We convened under one of those green plastic graveside tents because the weather was pigeon gray and the rain needled. She was put to rest in an elaborate coffin, piled with white flowers, but her service was impersonal and performed by the Brylcreem-ed funeral director, while we politely sniffled and mostly avoided eye contact. After five minutes, the whole thing was over. For a woman so inclined toward grand to-dos, Betsy would have found her funeral a real non-event
She was to be buried in her family plot, picked by her own parents (Mam and Daddy Joe) years before after her brother Joe had died in World War II. They had been so undone by Joe’s death that they bought space visible from their own house on the opposite hill and commissioned a large marble angel from Italy to stand at his grave, so they could always look out and see his final resting place. After each of their deaths, Daddy Joe and Mam (respectively) were laid to rest beside him, and it was probably about that time that the divided highway started to develop. Shopping centers and gas stations and fast food joints filled the corridor between the two hills.
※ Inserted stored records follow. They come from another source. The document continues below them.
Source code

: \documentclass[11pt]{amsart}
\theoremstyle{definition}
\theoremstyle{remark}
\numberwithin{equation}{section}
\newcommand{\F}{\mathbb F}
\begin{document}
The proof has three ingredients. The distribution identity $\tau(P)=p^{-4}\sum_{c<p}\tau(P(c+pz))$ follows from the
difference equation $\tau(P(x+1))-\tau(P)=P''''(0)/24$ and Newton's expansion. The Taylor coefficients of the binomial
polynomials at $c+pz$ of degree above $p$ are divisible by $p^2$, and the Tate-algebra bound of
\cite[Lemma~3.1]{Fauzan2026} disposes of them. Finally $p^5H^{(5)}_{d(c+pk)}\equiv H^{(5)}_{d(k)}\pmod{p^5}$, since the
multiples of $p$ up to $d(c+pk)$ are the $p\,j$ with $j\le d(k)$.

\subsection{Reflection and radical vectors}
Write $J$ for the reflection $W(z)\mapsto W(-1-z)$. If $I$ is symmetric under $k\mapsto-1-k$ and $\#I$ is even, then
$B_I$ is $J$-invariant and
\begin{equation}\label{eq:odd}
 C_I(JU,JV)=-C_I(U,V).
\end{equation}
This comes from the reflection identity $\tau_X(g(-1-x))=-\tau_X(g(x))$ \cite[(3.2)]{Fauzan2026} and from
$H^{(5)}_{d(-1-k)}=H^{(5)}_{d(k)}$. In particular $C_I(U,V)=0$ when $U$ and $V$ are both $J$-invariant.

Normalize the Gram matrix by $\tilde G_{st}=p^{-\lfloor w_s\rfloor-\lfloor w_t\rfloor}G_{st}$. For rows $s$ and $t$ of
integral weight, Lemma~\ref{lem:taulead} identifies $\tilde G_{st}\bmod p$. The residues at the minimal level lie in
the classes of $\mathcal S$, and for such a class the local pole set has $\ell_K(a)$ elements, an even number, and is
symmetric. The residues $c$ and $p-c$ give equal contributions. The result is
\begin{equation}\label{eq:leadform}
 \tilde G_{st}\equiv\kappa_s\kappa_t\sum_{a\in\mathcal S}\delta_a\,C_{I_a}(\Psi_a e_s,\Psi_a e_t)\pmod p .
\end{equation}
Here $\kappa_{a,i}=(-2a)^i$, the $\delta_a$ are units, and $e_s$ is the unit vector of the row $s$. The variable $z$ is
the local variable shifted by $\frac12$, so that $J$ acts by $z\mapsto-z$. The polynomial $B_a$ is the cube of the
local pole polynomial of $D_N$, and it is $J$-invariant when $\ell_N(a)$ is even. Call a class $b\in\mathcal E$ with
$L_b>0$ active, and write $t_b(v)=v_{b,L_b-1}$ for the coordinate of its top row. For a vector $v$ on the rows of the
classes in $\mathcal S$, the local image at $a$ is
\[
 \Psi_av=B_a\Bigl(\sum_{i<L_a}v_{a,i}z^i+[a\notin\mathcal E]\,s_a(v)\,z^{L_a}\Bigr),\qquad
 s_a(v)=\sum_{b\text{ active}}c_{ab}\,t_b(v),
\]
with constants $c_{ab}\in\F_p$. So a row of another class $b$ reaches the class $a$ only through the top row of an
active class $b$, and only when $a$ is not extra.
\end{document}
The cemetery started showing its age. The White Angel became a target for vandals. First they cut off the wings, then the arms, then the head, until surviving members of the family (my grandmother, her brother’s son) removed the rest of the statue, leaving only a scuffed base showing the ghostly shadow of dismembered seraph feet.
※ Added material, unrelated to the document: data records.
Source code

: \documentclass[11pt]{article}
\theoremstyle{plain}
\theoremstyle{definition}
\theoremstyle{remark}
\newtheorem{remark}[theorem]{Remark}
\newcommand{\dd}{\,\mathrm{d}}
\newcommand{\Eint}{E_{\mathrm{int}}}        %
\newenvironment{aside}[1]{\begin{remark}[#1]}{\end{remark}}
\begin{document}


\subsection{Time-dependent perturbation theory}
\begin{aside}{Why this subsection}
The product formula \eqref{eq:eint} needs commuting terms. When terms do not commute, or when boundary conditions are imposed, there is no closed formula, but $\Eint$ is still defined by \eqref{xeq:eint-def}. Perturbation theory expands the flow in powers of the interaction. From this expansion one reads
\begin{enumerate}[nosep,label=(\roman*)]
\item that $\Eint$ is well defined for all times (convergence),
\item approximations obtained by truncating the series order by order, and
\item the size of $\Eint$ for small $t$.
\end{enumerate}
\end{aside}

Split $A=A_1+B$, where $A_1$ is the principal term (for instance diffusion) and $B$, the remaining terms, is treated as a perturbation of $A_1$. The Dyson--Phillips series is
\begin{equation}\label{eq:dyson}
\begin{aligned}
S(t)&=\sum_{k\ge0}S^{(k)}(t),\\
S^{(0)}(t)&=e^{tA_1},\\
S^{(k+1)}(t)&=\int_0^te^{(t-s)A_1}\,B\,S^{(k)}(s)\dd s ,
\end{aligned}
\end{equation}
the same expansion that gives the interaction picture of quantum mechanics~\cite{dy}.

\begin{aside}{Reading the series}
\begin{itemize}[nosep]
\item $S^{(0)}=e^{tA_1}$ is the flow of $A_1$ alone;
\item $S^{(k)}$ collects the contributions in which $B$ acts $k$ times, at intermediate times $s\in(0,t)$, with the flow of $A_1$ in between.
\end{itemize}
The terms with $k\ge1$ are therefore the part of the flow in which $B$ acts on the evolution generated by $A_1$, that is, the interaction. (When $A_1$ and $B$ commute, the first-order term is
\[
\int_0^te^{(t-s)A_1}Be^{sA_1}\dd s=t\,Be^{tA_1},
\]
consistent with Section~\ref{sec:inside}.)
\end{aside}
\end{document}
I stood beside that base and watched men in jumpsuits being the rough, inelegant work of returning my grandmother to earth. There was no one left in the house across the way to look out at her grave. The cemetery was maybe a couple of miles from the Motor Speedway. Nascar and my grandmother—my entire Bristol family, really, and to be very clear, I was born in Bristol– seemed to exist in two different, completely closed universes. I tried to imagine what her gravesite would sound like on race day. Like the gates of Hell had come screaming open and unleashed the machines. I wondered who would visit her grave. I felt enormously sad. The family all walked to their cars. My aunt gave me an ancient Ferragamo shoe box, these are for you from Betsy, she said. And they all went on about their ways.
Dad and I drove out of town. I sat in the passenger seat and opened the box. It contained four tumblers, two candlesticks, and what appeared to be four sterling silver, monogrammed sporks. I think I started laughing then. I think I laughed all the way to lunch, just the two of us, at a café in Jonesborough, across the street from the place I’d left my black shoes beside a dance floor the year before.
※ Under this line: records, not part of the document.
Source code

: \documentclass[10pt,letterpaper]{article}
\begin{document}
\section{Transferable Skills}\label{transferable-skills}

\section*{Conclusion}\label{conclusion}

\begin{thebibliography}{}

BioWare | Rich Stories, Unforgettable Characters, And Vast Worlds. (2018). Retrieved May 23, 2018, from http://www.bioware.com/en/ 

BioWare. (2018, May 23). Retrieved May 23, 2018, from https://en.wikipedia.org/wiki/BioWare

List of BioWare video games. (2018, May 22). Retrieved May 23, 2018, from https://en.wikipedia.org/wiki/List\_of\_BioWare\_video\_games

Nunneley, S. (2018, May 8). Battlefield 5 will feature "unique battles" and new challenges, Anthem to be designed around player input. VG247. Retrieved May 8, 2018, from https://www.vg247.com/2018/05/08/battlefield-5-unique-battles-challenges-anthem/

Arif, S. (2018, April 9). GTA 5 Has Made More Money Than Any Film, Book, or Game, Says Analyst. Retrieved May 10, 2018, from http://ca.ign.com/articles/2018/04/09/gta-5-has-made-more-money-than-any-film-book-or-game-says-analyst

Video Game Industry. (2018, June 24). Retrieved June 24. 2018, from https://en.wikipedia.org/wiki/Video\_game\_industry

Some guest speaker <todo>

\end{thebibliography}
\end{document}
Dad complimented me on the dress.
I told him I’d decided never to wear it again. Three is enough, I said. It’s either officially cursed or officially free of its curse. But I’m not inclined to find out which. He clearly had no idea not what I was talking about but had the good sense not to ask for elaboration.
I wanted to throw it away, because I am the most superstitious variety of atheist, but it was still a nice dress, elegant, flattering, and in surprisingly good condition after fourteen years, so I donated it on the way out of my hometown.
Maybe you found it in the thrift store.